En efecto, la demanda rectora de este pleito se interpone por DON Ismael contra la mercantil LOS ARRAYANES GOLS, S.A., ejercitando acción de reclamación de cantidad; el Sr. Cornelio se persona en el procedimiento como parte interesada argumentando en esencia que es accionista de la sociedad, condición que no acredita en modo alguno, ni con titularidad de las acciones, ni como apoderado general de la compañía, ni como administrador de la misma, pues si bien fue en su momento administrador solidario junto con Don Blas , fue sustituido por el Administrador Judicial la entidad ANDALUCIA ORIENTAL AUDITORES, S.L., mediante Auto de fecha 13 de marzo de 2007 en el procedimiento de Medidas Cautelares Previas nº 282/07 del Juzgado de Primera Instancia nº 3 de los de Marbella (folio 99). Y como de forma acertada razona la parte apelada, con la pretensión del ahora apelante nos encontraríamos con que todos los accionistas de las diferentes compañías pudieran impugnar y participar de los diferentes procedimientos en los que las mercantiles con personalidad jurídica propia y órganos de administración que las representan sean partes, lo que obviamente no es de recibo, y todo ello sin perjuicio de que los accionistas en su condición de socios puedan exigir responsabilidades al órgano de administración si entendieran que el mismo actúa en perjuicio de la sociedad y de sus socios.

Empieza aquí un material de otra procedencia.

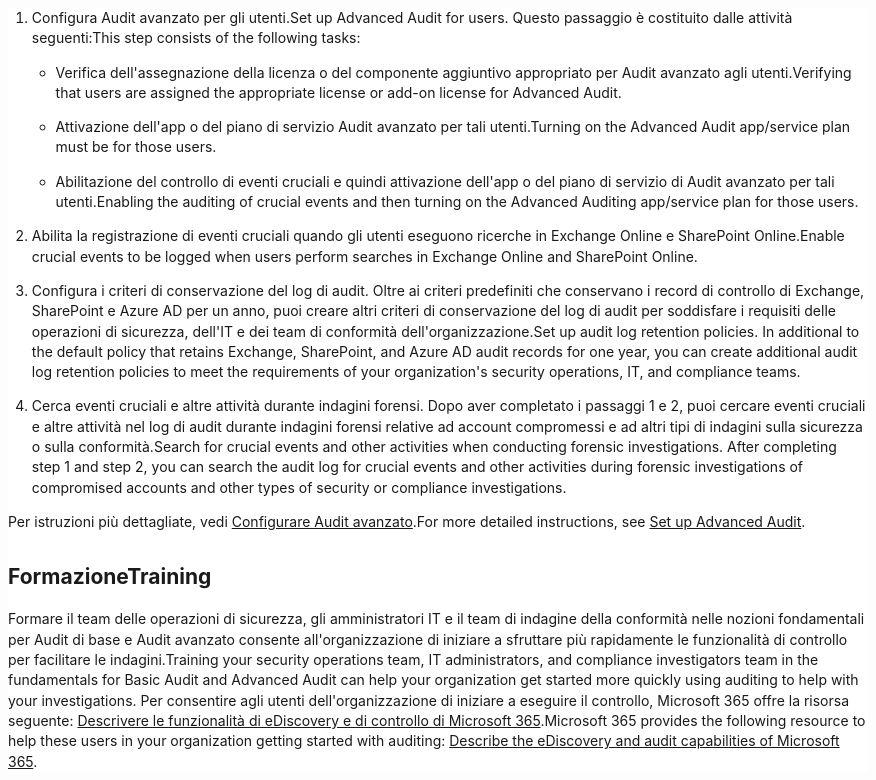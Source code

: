 1. <span data-ttu-id="e8166-237">Configura Audit avanzato per gli utenti.</span><span class="sxs-lookup"><span data-stu-id="e8166-237">Set up Advanced Audit for users.</span></span> <span data-ttu-id="e8166-238">Questo passaggio è costituito dalle attività seguenti:</span><span class="sxs-lookup"><span data-stu-id="e8166-238">This step consists of the following tasks:</span></span>

   - <span data-ttu-id="e8166-239">Verifica dell'assegnazione della licenza o del componente aggiuntivo appropriato per Audit avanzato agli utenti.</span><span class="sxs-lookup"><span data-stu-id="e8166-239">Verifying that users are assigned the appropriate license or add-on license for Advanced Audit.</span></span>
  
   - <span data-ttu-id="e8166-240">Attivazione dell'app o del piano di servizio Audit avanzato per tali utenti.</span><span class="sxs-lookup"><span data-stu-id="e8166-240">Turning on the Advanced Audit app/service plan must be for those users.</span></span>
  
   - <span data-ttu-id="e8166-241">Abilitazione del controllo di eventi cruciali e quindi attivazione dell'app o del piano di servizio di Audit avanzato per tali utenti.</span><span class="sxs-lookup"><span data-stu-id="e8166-241">Enabling the auditing of crucial events and then turning on the Advanced Auditing app/service plan for those users.</span></span>

2. <span data-ttu-id="e8166-242">Abilita la registrazione di eventi cruciali quando gli utenti eseguono ricerche in Exchange Online e SharePoint Online.</span><span class="sxs-lookup"><span data-stu-id="e8166-242">Enable crucial events to be logged when users perform searches in Exchange Online and SharePoint Online.</span></span>

3. <span data-ttu-id="e8166-p118">Configura i criteri di conservazione del log di audit. Oltre ai criteri predefiniti che conservano i record di controllo di Exchange, SharePoint e Azure AD per un anno, puoi creare altri criteri di conservazione del log di audit per soddisfare i requisiti delle operazioni di sicurezza, dell'IT e dei team di conformità dell'organizzazione.</span><span class="sxs-lookup"><span data-stu-id="e8166-p118">Set up audit log retention policies. In additional to the default policy that retains Exchange, SharePoint, and Azure AD audit records for one year, you can create additional audit log retention policies to meet the requirements of your organization's security operations, IT, and compliance teams.</span></span>

4. <span data-ttu-id="e8166-p119">Cerca eventi cruciali e altre attività durante indagini forensi. Dopo aver completato i passaggi 1 e 2, puoi cercare eventi cruciali e altre attività nel log di audit durante indagini forensi relative ad account compromessi e ad altri tipi di indagini sulla sicurezza o sulla conformità.</span><span class="sxs-lookup"><span data-stu-id="e8166-p119">Search for crucial events and other activities when conducting forensic investigations. After completing step 1 and step 2, you can search the audit log for crucial events and other activities during forensic investigations of compromised accounts and other types of security or compliance investigations.</span></span>

<span data-ttu-id="e8166-247">Per istruzioni più dettagliate, vedi [Configurare Audit avanzato](set-up-advanced-audit.md).</span><span class="sxs-lookup"><span data-stu-id="e8166-247">For more detailed instructions, see [Set up Advanced Audit](set-up-advanced-audit.md).</span></span>

## <a name="training"></a><span data-ttu-id="e8166-248">Formazione</span><span class="sxs-lookup"><span data-stu-id="e8166-248">Training</span></span>

<span data-ttu-id="e8166-249">Formare il team delle operazioni di sicurezza, gli amministratori IT e il team di indagine della conformità nelle nozioni fondamentali per Audit di base e Audit avanzato consente all'organizzazione di iniziare a sfruttare più rapidamente le funzionalità di controllo per facilitare le indagini.</span><span class="sxs-lookup"><span data-stu-id="e8166-249">Training your security operations team, IT administrators, and compliance investigators team in the fundamentals for Basic Audit and Advanced Audit can help your organization get started more quickly using auditing to help with your investigations.</span></span> <span data-ttu-id="e8166-250">Per consentire agli utenti dell'organizzazione di iniziare a eseguire il controllo, Microsoft 365 offre la risorsa seguente: [Descrivere le funzionalità di eDiscovery e di controllo di Microsoft 365](/learn/modules/describe-ediscovery-capabilities-of-microsoft-365).</span><span class="sxs-lookup"><span data-stu-id="e8166-250">Microsoft 365 provides the following resource to help these users in your organization getting started with auditing: [Describe the eDiscovery and audit capabilities of Microsoft 365](/learn/modules/describe-ediscovery-capabilities-of-microsoft-365).</span></span>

En conclusión, el Sr. Cornelio ha litigado mediante intervención voluntaria adhesiva simple, en la que el interviniente entra en un proceso pendiente, no por ser titular de una relación jurídica sobre la que se discute en el mismo, sino para evitar las consecuencias desfavorables que a causa de los efectos reflejos o indirectos de la sentencia le pueda deparar el que una de las partes sea vencida. El tercero, por tanto, se adhiere a la posición de una de las partes para defender su derecho, pues de este depende el suyo propio, que no constituye objeto del proceso. Por ello resulta improcedente admitir el recurso de apelación interpuesto por el apelante, ya que el artículo 448 de la Ley de Enjuiciamiento Civil atribuye el derecho a recurrir a aquellos a quienes afecten las resoluciones desfavorablemente.
TERCERO.-Que al desestimarse el recurso de apelación, a tenor de lo previsto en el artículo 398 de la Ley de Enjuiciamiento Civil , las costas de esta alzada se impondrán a la parte recurrente.
Fallo
Se desestima el recurso de apelación formulado por el Procurador Don Félix García Agüera, en nombre y representación de DON Cornelio , contra la sentencia dictada en fecha 21 de mayo de 2011 por el Juzgado de Primera Instancia nº 6 de los de Marbella , en los Autos Civiles de Juicio Ordinario nº 102/09, y en su consecuencia se confirma íntegramente la sentencia, imponiendo expresamente al recurrente las costas de esta alzada.
Notifíquese esta resolución a las partes personadas haciéndoles saber que contra la misma no cabe recurso ordinario alguno.
Devuélvanse los autos originales con testimonio de ella al Juzgado de procedencia a sus efectos.
Así por esta nuestra sentencia, lo pronunciamos, mandamos y firmamos.
PUBLICACION.- Leída y publicada fue la anterior resolución por la Iltma. Sra. Magistrado Ponente, celebrándose audiencia pública. Doy fe.